First experience w/iptables, using it to reroute traffic from port 80 to 8080 so I can run an application server with just user permissions. I solved the problem, but I don't know why it works, and I was hoping to be set straight.
My iptables -t nat -L is as follows:
Chain PREROUTING (policy ACCEPT)
target prot opt source destination
REDIRECT tcp -- anywhere anywhere tcp dpt:http redir ports 8080
Chain OUTPUT (policy ACCEPT)
targetprot opt source destination
REDIRECT tcp -- anywhere localhost tcp dpt:http redir ports 8080
REDIRECT tcp -- anywhere _hostname_ tcp dpt:http redir ports 8080
Two things about the OUTPUT rules I wasn't able to grok:
1)Shouldn't I be redirecting to port 80 instead of 8080? Redirecting to 8080 seems wrong to me, because I was under the impression that clients send requests to 80. Wouldn't they expect responses from such as well?
2) Why the references to localhost and hostname here? If it's OUTPUT, isn't the destination literally anywhere BUT here?
Any answers are appreciated---I'm a total noob and this isn't particularly urgent, but I do want to understand this.

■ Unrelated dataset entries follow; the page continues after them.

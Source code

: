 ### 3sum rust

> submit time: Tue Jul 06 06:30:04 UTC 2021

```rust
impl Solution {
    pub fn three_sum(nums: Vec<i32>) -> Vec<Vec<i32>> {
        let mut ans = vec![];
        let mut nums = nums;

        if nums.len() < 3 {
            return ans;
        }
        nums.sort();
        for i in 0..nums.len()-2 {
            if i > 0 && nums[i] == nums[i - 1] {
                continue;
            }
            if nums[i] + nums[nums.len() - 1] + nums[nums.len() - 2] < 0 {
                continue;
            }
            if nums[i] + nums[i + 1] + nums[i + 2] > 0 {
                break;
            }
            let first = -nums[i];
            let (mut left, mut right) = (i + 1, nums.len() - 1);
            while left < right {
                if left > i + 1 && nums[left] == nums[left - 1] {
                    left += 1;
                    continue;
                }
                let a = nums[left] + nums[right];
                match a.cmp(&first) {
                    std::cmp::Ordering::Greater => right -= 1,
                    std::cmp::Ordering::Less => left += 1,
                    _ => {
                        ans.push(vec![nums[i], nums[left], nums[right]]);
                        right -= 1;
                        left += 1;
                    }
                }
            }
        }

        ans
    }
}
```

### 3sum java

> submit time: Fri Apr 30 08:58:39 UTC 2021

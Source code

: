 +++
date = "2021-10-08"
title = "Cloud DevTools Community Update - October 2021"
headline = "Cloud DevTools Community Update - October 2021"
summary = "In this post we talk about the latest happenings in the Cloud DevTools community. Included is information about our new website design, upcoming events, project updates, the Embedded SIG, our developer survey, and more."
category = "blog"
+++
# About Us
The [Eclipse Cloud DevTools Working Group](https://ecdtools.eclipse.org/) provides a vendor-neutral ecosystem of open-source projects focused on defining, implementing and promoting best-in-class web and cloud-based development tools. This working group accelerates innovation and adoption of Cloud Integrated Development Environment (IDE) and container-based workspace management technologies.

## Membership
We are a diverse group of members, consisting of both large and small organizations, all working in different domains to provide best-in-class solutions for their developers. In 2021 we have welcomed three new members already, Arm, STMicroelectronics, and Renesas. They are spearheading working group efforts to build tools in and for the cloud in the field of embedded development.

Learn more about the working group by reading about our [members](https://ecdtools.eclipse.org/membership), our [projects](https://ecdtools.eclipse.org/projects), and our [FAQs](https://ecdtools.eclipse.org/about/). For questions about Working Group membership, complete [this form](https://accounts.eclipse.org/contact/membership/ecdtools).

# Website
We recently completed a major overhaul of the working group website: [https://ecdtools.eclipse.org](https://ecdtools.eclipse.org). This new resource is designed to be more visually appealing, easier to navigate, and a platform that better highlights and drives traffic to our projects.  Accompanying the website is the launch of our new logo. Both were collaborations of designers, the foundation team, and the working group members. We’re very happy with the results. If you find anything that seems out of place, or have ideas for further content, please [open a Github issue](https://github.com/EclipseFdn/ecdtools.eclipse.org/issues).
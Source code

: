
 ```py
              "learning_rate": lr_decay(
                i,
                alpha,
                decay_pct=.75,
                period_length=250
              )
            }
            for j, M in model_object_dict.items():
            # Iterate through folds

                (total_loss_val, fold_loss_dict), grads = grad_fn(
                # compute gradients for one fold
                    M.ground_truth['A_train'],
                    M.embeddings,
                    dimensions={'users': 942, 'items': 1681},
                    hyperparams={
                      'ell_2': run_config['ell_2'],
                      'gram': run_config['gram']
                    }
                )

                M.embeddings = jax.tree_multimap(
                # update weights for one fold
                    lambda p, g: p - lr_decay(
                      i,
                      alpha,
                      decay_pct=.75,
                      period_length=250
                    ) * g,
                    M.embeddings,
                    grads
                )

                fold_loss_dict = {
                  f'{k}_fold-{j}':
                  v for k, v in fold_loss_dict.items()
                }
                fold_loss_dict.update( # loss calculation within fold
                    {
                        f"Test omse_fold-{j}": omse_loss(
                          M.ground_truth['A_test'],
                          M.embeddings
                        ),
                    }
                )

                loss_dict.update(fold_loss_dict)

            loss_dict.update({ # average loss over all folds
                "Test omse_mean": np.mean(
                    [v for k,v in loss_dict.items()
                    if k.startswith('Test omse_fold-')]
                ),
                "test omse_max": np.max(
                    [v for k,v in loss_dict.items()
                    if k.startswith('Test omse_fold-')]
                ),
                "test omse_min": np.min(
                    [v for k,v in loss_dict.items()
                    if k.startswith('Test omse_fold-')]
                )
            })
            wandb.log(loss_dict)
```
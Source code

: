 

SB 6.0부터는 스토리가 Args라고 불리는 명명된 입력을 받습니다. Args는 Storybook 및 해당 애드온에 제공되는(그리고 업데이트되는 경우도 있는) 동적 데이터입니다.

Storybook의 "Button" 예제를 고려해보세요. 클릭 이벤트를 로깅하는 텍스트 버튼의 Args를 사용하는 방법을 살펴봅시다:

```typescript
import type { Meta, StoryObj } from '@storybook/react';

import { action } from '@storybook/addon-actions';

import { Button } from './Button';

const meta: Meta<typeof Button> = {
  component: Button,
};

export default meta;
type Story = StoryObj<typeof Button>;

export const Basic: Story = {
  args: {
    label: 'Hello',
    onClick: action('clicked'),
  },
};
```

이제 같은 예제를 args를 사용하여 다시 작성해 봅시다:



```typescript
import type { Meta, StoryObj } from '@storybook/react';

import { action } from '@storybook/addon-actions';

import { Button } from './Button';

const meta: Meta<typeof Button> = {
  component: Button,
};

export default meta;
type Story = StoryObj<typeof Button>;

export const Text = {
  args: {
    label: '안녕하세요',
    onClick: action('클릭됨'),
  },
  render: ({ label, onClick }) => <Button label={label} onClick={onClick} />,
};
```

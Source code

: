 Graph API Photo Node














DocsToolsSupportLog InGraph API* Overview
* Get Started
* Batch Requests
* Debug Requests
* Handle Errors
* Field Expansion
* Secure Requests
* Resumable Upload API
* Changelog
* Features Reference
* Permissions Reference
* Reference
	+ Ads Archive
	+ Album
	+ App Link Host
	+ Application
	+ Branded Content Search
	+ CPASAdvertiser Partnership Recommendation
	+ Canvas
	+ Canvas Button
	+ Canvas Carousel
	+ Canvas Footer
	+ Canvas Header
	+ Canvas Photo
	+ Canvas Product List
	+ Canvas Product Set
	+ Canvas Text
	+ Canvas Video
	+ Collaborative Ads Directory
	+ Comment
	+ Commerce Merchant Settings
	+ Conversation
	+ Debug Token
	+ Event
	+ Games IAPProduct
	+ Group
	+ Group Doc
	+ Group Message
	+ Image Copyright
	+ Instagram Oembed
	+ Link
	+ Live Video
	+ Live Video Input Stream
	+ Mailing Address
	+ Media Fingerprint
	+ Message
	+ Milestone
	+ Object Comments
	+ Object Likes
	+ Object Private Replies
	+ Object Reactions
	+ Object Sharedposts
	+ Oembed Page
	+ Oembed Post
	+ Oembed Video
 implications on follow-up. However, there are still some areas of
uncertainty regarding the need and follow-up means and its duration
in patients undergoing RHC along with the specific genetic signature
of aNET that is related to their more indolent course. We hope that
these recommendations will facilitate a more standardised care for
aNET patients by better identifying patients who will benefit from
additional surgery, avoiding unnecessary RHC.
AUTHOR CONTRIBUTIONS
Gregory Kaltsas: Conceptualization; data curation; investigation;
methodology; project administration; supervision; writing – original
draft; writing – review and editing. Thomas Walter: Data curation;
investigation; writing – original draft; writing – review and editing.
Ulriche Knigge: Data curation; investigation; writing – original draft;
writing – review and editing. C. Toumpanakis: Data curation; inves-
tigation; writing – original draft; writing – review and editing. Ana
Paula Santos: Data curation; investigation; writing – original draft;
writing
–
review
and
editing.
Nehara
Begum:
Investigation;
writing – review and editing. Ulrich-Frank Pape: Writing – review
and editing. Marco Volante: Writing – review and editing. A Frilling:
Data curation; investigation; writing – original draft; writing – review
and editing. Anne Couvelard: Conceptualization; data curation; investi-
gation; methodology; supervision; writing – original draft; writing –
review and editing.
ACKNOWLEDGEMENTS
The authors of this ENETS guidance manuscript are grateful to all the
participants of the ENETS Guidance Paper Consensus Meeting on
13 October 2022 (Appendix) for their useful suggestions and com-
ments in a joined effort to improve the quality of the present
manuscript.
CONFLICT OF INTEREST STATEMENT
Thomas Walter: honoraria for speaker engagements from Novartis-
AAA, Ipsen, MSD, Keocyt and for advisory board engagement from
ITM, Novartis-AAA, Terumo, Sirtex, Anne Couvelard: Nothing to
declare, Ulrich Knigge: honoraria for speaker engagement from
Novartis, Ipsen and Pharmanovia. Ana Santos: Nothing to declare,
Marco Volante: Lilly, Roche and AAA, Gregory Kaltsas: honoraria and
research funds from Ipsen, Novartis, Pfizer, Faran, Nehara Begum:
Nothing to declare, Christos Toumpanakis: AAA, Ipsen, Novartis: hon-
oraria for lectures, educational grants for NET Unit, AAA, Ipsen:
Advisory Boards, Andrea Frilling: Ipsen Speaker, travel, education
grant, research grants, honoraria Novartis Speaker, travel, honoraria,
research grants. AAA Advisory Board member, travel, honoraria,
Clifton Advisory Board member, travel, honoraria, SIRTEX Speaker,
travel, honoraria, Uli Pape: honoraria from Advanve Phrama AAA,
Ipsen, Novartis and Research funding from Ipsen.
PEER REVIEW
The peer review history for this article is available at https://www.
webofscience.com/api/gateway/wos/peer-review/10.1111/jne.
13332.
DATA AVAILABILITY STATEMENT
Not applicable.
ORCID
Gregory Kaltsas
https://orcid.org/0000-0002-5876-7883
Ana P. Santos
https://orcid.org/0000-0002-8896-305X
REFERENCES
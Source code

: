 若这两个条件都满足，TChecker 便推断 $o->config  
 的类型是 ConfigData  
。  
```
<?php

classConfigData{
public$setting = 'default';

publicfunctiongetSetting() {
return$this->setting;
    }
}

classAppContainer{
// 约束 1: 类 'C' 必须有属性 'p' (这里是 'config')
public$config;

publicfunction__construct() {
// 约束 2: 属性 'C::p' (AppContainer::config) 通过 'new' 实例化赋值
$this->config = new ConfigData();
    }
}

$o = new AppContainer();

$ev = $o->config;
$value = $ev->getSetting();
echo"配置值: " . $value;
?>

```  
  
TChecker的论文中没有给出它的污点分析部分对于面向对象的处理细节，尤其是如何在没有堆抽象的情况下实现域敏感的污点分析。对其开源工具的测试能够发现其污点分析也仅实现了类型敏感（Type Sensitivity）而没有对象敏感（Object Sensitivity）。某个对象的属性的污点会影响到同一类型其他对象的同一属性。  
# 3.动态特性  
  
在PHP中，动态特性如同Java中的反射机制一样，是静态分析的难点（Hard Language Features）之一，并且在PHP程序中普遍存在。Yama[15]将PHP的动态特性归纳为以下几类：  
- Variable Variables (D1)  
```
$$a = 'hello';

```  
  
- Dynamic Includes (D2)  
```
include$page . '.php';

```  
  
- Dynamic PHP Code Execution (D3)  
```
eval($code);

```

There's two things to know:
First, DNAT (REDIRECT) should automatically "fix" the IP/port information on the return trip using conntrack. Therefore, there's no explicit rule in iptables to map from port 8080 back to 80, it's handled automatically. You can watch conntrack in action under /proc/net/ip_conntrack
or by using the conntrack-tools package.
Second, the OUTPUT chain is for packets originating on that computer, while PREROUTING is for packets arriving on the computer from the outside. There's an explanation here, but the flow diagram given is based around firewall operation so it doesn't show the path a packet goes through when sent to itself. Essentially, those two OUTPUT rules are to make sure that if you connect from the server to itself (destination is either 127.0.0.1 or the public IP), the connection is redirected from 80 to 8080.